More than a third (35%) of chief financial officer (CFO) respondents cite scheme sustainability as the end goal for their organisation’s defined benefit (DB) pension scheme, according to research by Hymans Robertson.
The survey of 100 pension trustees and 51 CFOs at organisations with more than 1,000 employees also found that 25% of CFO respondents would rule out a medically underwritten buy-in over the next year, while 92% of pension trustee respondents would reject this option.
The research also found:
- 29% of CFO respondents are targeting an insurance buy-out as the ultimate goal for their organisation’s DB pension scheme. Just 15% of pension trustee respondents have the same goal.

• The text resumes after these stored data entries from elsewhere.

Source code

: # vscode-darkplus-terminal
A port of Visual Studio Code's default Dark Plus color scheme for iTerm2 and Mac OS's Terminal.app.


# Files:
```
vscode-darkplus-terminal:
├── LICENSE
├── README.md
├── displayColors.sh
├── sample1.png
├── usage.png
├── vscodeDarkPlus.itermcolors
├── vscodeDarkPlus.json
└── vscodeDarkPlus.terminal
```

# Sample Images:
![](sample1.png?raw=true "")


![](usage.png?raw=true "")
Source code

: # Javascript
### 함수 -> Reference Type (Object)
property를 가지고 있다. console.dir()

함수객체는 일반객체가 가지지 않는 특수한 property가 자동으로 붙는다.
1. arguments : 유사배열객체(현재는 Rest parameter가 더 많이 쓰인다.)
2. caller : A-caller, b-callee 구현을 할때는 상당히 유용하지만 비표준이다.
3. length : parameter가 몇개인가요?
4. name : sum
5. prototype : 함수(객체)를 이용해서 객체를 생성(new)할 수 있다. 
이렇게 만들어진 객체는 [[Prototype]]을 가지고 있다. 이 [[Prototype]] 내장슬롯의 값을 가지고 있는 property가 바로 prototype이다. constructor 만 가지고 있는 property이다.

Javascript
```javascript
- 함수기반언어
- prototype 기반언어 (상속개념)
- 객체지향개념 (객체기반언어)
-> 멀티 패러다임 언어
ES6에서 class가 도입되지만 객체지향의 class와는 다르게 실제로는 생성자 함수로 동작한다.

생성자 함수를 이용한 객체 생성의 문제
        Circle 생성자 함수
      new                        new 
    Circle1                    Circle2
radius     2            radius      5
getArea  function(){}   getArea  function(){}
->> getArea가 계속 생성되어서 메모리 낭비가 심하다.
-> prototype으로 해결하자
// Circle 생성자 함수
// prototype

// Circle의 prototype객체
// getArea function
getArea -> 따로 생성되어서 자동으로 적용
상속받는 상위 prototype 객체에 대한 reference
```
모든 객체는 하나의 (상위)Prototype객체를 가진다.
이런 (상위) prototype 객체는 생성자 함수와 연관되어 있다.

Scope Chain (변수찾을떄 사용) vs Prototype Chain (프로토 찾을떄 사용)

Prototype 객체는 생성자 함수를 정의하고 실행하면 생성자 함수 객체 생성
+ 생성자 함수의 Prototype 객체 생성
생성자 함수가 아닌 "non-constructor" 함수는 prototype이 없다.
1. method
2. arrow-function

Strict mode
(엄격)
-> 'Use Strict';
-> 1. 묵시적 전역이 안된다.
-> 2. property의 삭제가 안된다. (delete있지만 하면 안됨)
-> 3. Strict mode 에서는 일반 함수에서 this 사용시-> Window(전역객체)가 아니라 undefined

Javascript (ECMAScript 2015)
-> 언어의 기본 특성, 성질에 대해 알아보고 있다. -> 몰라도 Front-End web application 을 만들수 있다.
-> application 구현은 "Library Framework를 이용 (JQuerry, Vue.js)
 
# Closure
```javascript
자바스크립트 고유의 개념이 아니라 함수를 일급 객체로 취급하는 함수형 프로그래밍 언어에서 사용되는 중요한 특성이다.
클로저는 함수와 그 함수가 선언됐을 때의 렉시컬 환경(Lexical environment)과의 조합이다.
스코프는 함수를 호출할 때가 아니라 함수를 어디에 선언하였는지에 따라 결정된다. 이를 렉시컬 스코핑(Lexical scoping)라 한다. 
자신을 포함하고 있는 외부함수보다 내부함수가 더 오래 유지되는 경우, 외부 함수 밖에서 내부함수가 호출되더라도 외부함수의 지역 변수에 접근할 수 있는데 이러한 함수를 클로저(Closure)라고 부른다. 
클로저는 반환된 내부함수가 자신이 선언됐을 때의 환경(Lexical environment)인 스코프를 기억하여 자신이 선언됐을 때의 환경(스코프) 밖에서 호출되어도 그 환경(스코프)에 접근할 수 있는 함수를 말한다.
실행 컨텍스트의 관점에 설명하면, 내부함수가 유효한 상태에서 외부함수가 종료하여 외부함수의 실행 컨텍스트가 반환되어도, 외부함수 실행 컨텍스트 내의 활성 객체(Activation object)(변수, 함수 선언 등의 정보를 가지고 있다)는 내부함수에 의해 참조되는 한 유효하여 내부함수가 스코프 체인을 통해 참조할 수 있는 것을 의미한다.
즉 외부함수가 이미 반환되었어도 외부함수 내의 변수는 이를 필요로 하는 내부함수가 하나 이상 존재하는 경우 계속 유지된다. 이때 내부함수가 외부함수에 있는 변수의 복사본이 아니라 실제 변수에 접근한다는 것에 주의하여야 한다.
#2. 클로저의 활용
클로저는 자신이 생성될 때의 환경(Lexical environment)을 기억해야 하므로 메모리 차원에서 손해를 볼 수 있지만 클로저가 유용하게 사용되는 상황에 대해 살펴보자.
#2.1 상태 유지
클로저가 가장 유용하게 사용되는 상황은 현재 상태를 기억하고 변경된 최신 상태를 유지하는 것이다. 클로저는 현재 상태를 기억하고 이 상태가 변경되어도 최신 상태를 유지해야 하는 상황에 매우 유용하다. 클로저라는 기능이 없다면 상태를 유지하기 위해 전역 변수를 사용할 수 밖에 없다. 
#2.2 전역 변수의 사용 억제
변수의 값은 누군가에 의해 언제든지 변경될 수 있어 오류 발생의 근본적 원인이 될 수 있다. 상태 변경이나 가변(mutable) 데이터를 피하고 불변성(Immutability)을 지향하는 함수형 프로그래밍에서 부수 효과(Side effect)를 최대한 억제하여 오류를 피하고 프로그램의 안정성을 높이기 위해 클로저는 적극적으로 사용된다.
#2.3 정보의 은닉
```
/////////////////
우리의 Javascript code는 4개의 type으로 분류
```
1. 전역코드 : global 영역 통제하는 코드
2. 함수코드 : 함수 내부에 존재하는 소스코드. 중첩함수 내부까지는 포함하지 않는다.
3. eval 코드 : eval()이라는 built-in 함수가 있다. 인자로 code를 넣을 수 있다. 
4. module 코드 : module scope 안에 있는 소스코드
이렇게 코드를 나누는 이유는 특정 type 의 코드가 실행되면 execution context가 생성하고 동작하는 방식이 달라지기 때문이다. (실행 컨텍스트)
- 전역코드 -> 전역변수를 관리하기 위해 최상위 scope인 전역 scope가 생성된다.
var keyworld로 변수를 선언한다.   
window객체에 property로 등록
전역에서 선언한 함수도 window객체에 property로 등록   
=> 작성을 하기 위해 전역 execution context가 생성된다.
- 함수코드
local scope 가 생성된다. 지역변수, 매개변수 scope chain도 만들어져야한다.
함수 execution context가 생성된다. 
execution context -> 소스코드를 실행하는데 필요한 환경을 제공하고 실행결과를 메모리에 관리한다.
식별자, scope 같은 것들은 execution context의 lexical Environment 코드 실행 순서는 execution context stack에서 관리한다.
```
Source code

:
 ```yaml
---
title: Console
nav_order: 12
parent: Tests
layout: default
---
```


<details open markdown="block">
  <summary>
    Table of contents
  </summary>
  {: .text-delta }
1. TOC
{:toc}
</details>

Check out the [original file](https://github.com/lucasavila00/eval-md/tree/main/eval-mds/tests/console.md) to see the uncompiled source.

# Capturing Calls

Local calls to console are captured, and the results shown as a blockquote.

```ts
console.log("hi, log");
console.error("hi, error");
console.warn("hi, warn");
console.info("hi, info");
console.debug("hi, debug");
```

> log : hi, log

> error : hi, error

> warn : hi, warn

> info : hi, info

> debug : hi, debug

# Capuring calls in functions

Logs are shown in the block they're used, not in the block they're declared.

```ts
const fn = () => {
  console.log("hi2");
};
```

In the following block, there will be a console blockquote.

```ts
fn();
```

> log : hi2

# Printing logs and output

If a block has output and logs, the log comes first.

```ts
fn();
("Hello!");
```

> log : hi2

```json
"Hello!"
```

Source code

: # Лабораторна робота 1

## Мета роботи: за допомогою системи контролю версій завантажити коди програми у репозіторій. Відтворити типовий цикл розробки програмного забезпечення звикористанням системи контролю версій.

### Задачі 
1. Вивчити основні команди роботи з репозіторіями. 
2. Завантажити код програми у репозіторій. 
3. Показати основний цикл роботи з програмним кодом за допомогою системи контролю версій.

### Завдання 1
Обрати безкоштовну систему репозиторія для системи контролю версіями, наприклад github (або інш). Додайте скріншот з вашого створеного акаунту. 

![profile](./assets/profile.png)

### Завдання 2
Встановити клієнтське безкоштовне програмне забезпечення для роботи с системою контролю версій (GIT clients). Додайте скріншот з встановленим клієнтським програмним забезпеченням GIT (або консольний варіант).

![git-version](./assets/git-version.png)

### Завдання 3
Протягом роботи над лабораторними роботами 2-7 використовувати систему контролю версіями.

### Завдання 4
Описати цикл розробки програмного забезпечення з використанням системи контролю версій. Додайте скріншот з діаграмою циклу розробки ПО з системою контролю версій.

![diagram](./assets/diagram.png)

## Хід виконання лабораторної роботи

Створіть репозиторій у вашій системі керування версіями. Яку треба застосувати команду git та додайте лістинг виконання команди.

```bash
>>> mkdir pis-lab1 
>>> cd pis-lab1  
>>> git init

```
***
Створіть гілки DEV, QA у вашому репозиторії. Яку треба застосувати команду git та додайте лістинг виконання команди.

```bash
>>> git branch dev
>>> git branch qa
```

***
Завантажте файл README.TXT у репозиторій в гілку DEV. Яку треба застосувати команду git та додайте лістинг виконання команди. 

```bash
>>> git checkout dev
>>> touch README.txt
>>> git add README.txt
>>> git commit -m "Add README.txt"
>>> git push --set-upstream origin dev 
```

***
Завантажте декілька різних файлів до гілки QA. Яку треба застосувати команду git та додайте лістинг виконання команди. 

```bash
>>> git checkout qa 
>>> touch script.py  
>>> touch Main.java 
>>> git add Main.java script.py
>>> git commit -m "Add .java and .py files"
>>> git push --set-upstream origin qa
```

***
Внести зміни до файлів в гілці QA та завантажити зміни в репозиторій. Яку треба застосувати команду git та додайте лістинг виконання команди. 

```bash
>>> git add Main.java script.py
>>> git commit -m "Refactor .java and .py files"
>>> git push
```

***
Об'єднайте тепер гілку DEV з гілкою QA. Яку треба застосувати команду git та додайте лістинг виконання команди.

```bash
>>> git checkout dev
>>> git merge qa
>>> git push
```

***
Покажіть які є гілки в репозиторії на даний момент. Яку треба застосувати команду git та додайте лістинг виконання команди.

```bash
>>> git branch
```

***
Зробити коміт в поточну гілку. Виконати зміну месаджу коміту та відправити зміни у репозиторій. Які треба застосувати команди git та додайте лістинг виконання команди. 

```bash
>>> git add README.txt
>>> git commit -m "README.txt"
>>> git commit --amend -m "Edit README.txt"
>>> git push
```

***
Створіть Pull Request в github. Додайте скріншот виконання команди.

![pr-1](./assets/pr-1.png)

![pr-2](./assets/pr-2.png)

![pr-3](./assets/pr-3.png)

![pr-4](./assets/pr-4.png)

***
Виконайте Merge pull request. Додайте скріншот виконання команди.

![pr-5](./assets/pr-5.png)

- 63% of CFO respondents would like to start working towards a buy-out this year, compared to 9% of trustee respondents.
- 16% of CFO respondents want to achieve self-sufficiency by investing scheme assets in a similar way to an insurer.
- 78% of trustee respondents rule out a longevity swap in the next year, compared to 25% of CFO respondents.
- 27% of CFO respondents believe having a clear understanding of scheme risks and knowing when to de-risk is a key challenge.
- 31% of CFO respondents feel that pension trustees do not share their objectives.
Jon Hatchett, head of corporate consulting at Hymans Robertson, said: “With one in seven CFOs considering their DB scheme to be one of the biggest risks to their business this year, it’s no surprise that solving the DB pensions problem is a key priority for CFOs.
“Brexit has only exacerbated the challenges most schemes face. The high profile pensions problems at BHS, Halcrow and Tata Steel are raising this up the agenda and putting pressure on the industry to find solutions.”